Exercise aim: In the records that follow, count each line where the string "newcommand" occurs. Provide the total and no other text.

Material for the task:

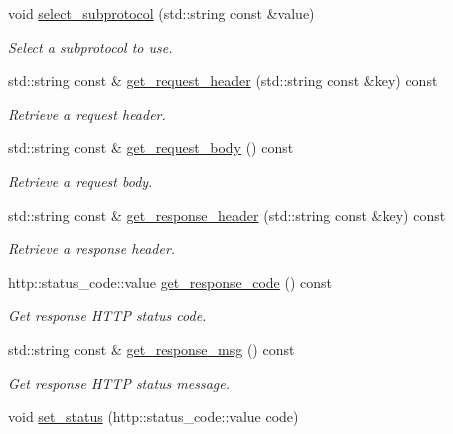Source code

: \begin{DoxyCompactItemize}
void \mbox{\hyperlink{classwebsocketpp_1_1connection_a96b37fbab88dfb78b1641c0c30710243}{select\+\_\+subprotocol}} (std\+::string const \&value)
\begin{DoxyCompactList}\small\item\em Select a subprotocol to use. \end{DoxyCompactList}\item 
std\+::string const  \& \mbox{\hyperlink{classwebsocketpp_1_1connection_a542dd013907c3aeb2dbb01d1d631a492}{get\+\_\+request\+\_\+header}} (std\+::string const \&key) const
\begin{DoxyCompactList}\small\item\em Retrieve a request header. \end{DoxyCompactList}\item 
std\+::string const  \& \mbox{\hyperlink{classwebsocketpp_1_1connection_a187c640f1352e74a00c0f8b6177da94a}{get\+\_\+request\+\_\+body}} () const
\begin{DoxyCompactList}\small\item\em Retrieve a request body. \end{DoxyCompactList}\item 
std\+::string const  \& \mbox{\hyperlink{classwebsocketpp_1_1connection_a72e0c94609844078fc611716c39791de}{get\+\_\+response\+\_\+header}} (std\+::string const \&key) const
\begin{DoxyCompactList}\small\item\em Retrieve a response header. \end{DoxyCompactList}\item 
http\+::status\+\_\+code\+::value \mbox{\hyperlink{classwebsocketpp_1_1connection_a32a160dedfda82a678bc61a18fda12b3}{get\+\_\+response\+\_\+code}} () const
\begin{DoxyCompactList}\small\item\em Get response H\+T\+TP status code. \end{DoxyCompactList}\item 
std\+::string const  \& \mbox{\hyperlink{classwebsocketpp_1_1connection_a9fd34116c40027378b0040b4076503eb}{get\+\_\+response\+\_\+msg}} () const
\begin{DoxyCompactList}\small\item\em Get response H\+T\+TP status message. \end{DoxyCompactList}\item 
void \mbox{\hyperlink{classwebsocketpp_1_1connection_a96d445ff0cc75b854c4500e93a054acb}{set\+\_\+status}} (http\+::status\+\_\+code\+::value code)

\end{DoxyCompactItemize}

---

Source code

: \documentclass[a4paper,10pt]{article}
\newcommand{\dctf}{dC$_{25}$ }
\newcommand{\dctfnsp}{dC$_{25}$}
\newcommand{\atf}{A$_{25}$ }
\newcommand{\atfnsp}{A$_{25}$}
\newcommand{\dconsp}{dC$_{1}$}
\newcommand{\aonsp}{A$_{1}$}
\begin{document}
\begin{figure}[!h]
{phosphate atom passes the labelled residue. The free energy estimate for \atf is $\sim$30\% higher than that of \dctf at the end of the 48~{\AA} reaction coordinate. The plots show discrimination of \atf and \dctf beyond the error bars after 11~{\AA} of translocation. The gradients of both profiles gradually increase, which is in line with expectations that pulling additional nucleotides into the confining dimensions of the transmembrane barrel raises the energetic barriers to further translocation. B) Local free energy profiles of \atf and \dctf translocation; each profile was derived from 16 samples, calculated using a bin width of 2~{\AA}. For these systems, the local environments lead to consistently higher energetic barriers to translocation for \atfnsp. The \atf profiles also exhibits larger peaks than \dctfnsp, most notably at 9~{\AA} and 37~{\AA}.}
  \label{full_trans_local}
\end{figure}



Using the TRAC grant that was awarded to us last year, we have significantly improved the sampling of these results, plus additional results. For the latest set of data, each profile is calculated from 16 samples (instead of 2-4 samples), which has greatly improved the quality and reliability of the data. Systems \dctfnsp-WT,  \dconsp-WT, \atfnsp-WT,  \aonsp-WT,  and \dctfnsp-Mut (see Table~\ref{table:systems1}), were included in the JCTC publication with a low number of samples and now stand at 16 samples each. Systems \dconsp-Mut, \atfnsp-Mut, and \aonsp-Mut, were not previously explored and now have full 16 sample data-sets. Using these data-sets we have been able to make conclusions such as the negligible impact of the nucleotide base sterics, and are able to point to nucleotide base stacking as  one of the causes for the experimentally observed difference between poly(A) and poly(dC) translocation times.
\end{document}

==

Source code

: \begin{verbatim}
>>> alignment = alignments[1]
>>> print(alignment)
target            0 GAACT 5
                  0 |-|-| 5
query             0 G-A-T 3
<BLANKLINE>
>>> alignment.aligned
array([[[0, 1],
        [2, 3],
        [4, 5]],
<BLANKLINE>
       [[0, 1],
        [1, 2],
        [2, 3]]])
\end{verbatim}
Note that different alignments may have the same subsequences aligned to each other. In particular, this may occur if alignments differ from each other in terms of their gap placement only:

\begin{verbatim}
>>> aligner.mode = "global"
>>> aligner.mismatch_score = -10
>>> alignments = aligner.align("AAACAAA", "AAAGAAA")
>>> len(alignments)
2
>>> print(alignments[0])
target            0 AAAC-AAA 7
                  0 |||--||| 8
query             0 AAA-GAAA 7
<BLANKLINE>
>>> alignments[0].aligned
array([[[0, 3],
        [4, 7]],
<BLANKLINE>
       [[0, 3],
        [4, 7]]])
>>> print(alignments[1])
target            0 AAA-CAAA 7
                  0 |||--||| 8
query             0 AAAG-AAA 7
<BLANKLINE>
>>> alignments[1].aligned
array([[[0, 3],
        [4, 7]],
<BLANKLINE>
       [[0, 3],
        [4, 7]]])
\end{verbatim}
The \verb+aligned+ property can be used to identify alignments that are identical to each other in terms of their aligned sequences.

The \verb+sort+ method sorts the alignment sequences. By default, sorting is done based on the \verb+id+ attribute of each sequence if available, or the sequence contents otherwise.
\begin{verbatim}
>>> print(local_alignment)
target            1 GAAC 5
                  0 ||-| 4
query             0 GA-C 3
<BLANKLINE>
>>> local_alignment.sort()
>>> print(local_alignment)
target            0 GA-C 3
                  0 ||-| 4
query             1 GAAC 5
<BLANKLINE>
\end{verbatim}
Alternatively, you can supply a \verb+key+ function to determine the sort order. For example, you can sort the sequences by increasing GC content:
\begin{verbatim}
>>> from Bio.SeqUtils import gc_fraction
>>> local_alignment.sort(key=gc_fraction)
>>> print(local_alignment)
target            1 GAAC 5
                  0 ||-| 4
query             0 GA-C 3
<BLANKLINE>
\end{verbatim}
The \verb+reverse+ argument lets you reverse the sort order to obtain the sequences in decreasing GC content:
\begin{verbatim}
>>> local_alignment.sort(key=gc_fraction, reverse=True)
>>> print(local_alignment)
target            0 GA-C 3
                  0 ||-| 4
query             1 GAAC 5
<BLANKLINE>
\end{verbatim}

Exercise result: 6